Problem –
Your task is to restate word for word the lines in the material below, from the one with "Katia Aresti es" up to and including the one with "3. dfs transpose". Do not carry over the pictures.

▼▼▼

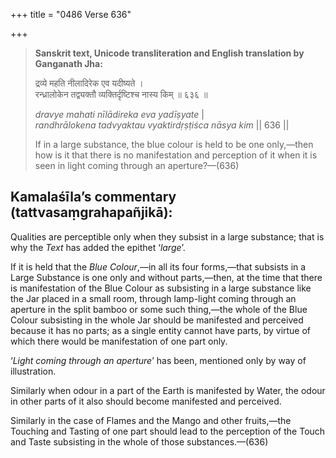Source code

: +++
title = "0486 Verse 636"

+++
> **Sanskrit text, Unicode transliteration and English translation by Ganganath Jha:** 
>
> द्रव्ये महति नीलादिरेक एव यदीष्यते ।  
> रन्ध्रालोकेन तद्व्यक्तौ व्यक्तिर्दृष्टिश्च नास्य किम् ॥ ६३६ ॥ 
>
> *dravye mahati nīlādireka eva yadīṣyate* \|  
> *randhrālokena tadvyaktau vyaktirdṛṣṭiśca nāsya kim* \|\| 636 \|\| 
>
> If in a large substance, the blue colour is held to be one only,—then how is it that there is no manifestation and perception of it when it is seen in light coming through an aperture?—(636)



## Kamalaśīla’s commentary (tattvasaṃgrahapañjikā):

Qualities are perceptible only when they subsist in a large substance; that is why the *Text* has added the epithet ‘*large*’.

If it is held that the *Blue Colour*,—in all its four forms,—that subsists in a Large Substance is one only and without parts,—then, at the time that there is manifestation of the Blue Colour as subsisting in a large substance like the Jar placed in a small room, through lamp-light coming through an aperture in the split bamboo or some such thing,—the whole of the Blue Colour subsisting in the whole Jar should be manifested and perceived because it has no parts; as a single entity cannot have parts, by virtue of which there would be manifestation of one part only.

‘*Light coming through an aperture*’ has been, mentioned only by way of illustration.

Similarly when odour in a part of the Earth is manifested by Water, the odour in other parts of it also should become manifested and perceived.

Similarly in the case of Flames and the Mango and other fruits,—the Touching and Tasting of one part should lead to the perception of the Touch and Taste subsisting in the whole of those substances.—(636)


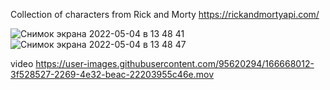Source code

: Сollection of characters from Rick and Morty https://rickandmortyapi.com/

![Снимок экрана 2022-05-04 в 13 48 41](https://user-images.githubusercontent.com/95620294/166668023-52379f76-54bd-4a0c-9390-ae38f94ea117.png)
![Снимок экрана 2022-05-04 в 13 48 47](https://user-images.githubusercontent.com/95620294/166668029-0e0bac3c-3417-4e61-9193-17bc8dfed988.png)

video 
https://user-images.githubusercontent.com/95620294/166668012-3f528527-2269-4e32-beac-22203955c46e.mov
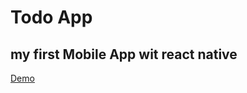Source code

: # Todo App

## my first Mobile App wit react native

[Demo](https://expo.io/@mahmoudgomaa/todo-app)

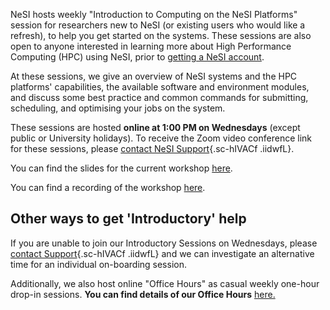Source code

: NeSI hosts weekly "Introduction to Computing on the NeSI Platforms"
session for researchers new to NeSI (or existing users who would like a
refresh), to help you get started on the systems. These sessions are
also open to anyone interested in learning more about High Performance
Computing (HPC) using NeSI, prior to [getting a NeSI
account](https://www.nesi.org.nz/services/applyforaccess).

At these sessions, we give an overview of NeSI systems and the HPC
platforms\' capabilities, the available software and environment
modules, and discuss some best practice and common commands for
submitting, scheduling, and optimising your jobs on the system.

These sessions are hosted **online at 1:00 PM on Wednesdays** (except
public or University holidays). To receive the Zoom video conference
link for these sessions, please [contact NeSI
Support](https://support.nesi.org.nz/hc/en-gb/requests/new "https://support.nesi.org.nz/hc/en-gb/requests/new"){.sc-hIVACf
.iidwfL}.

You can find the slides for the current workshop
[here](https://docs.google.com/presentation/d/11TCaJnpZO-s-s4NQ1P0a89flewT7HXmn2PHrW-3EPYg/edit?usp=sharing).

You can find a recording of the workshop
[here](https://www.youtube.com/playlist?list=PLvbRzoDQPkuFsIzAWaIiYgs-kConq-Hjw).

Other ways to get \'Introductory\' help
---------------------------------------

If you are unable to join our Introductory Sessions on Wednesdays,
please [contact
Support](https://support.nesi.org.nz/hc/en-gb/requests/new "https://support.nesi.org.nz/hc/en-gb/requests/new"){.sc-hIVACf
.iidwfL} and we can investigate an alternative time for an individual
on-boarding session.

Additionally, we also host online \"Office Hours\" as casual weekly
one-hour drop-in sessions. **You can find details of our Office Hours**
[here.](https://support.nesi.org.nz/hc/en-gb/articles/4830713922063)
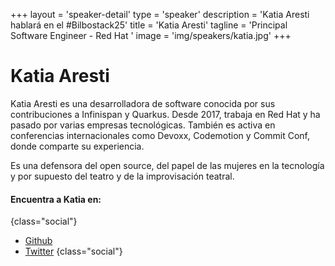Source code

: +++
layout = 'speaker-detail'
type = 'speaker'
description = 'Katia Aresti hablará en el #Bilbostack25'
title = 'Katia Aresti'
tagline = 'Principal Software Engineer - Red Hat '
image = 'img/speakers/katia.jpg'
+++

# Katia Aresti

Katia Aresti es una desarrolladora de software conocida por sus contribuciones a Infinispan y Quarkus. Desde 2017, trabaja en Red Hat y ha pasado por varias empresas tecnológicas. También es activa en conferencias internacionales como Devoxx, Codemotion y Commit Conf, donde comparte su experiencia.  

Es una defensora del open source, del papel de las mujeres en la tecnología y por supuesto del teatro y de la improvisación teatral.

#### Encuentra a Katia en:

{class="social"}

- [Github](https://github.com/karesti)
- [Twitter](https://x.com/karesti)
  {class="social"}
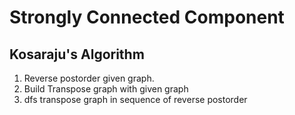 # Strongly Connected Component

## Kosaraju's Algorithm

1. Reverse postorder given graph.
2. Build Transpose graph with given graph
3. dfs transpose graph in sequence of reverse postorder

▲▲▲
▼▼▼

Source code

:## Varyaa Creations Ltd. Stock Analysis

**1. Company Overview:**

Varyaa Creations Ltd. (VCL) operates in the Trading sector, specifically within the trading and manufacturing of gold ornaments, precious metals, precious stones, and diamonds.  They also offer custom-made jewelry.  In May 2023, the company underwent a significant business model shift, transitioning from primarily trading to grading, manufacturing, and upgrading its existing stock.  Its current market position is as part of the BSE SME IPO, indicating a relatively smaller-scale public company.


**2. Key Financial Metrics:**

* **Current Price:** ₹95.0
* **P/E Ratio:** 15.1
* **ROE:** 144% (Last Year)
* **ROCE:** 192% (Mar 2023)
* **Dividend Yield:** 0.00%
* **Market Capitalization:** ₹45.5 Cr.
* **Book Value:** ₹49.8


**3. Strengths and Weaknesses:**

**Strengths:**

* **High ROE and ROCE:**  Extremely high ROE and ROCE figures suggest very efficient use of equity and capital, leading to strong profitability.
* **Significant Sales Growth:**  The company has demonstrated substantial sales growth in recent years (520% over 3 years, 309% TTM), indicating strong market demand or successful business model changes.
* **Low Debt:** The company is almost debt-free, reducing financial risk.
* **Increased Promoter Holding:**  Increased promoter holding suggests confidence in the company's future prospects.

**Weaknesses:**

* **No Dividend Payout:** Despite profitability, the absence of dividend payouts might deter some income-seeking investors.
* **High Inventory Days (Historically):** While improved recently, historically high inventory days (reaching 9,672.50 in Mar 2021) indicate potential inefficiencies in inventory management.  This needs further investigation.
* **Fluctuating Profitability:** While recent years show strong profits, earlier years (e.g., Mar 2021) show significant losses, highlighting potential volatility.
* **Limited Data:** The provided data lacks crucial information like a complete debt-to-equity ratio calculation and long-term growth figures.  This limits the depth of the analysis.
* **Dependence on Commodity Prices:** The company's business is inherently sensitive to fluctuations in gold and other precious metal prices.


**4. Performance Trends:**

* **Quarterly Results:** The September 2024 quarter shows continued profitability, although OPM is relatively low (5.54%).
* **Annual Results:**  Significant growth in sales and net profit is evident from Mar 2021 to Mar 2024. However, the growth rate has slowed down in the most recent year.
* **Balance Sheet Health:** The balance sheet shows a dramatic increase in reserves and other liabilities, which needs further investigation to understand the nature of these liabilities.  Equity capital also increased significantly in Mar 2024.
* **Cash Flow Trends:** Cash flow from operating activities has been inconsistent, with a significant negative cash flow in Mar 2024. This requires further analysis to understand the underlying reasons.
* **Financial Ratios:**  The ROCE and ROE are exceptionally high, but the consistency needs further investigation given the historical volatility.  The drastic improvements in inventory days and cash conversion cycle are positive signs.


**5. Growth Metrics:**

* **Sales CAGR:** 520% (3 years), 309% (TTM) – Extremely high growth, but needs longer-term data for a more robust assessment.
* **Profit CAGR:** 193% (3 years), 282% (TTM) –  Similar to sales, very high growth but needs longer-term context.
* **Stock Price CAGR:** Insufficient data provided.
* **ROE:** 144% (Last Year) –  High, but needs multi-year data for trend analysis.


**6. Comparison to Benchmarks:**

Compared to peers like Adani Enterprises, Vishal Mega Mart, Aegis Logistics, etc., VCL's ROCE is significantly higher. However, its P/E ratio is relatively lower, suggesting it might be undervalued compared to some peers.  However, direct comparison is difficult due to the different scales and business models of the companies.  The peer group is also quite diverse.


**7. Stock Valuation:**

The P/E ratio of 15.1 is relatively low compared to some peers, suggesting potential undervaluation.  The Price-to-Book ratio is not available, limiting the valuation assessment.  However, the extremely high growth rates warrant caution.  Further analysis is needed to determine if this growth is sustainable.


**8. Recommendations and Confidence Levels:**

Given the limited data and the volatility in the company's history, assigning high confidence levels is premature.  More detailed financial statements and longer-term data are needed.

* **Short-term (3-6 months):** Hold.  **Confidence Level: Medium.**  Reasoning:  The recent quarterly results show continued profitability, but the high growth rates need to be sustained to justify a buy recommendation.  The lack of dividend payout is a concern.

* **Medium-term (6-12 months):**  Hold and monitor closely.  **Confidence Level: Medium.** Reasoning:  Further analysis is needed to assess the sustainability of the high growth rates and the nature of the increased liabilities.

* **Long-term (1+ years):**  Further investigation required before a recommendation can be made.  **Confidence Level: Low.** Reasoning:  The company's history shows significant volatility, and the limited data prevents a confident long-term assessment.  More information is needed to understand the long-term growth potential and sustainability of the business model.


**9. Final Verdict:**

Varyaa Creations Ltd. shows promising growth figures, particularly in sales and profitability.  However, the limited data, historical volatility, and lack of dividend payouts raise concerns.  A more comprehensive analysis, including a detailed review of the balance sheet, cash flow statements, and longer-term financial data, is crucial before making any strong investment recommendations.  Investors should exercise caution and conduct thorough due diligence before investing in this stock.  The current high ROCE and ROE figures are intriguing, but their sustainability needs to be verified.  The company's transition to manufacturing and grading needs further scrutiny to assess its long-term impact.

▲▲▲
▼▼▼

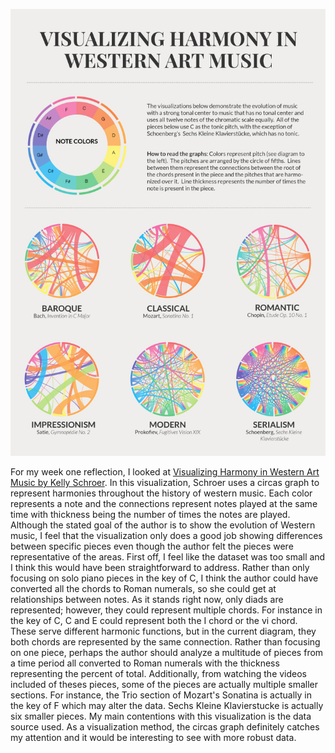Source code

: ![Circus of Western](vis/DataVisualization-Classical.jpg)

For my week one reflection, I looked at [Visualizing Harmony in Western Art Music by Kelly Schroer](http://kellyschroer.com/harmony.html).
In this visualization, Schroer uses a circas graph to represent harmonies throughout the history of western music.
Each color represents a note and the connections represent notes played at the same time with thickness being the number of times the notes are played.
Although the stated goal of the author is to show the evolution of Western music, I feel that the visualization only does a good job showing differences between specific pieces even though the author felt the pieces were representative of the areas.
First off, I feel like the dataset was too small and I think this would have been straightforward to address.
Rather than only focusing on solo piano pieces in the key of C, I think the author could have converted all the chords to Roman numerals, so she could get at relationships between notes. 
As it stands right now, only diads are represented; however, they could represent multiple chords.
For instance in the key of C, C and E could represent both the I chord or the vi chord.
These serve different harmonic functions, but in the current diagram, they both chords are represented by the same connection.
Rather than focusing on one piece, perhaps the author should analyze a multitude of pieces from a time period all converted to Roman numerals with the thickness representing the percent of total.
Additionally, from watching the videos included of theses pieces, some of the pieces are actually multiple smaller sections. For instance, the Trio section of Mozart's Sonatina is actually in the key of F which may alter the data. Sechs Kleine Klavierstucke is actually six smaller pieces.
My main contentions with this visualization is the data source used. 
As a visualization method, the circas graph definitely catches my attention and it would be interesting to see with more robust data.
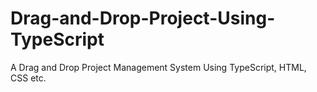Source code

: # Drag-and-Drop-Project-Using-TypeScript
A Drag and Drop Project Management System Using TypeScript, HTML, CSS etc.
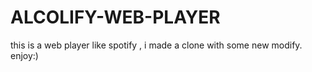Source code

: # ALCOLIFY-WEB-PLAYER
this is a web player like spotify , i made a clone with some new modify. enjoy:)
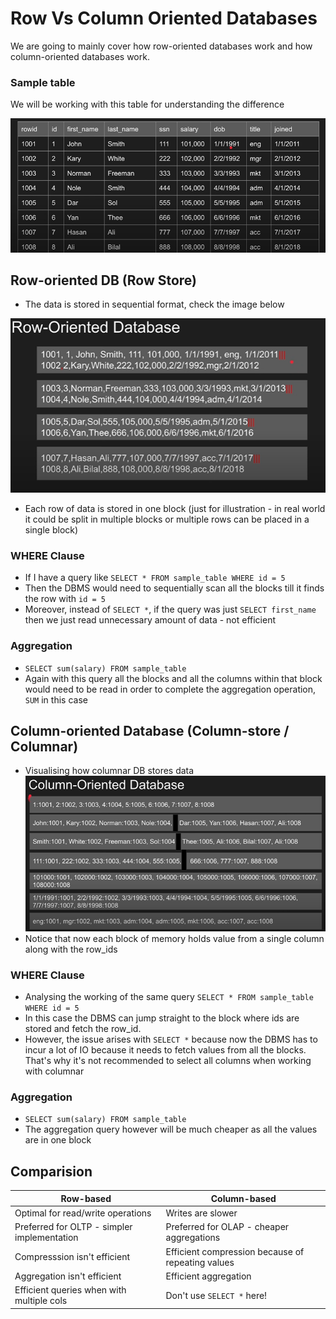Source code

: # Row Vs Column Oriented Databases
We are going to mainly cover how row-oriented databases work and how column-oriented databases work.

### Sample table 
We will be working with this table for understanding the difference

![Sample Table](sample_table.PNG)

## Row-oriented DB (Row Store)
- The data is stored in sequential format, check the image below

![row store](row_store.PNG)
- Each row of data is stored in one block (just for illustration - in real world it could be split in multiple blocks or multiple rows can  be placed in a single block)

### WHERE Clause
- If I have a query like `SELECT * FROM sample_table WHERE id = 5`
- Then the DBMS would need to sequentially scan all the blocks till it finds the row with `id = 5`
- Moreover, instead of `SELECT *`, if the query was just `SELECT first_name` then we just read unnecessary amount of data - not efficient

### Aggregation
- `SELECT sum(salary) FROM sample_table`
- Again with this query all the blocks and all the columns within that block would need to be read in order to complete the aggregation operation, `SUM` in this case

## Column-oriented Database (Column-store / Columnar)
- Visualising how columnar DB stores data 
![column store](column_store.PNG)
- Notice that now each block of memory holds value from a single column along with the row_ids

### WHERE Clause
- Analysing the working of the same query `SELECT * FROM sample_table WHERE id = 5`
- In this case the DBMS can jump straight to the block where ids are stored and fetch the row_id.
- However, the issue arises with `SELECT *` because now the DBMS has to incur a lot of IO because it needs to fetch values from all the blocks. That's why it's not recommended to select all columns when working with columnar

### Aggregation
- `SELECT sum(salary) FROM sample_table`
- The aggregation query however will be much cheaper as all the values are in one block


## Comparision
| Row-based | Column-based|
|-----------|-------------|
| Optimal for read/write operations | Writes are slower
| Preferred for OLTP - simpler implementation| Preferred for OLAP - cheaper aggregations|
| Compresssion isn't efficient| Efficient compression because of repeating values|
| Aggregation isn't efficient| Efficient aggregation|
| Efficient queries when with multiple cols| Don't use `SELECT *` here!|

▲▲▲

Response –
Katia Aresti es una desarrolladora de software conocida por sus contribuciones a Infinispan y Quarkus. Desde 2017, trabaja en Red Hat y ha pasado por varias empresas tecnológicas. También es activa en conferencias internacionales como Devoxx, Codemotion y Commit Conf, donde comparte su experiencia.  

Es una defensora del open source, del papel de las mujeres en la tecnología y por supuesto del teatro y de la improvisación teatral.

#### Encuentra a Katia en:

{class="social"}

- [Github](https://github.com/karesti)
- [Twitter](https://x.com/karesti)
  {class="social"}
 # Strongly Connected Component

## Kosaraju's Algorithm

1. Reverse postorder given graph.
2. Build Transpose graph with given graph
3. dfs transpose graph in sequence of reverse postorder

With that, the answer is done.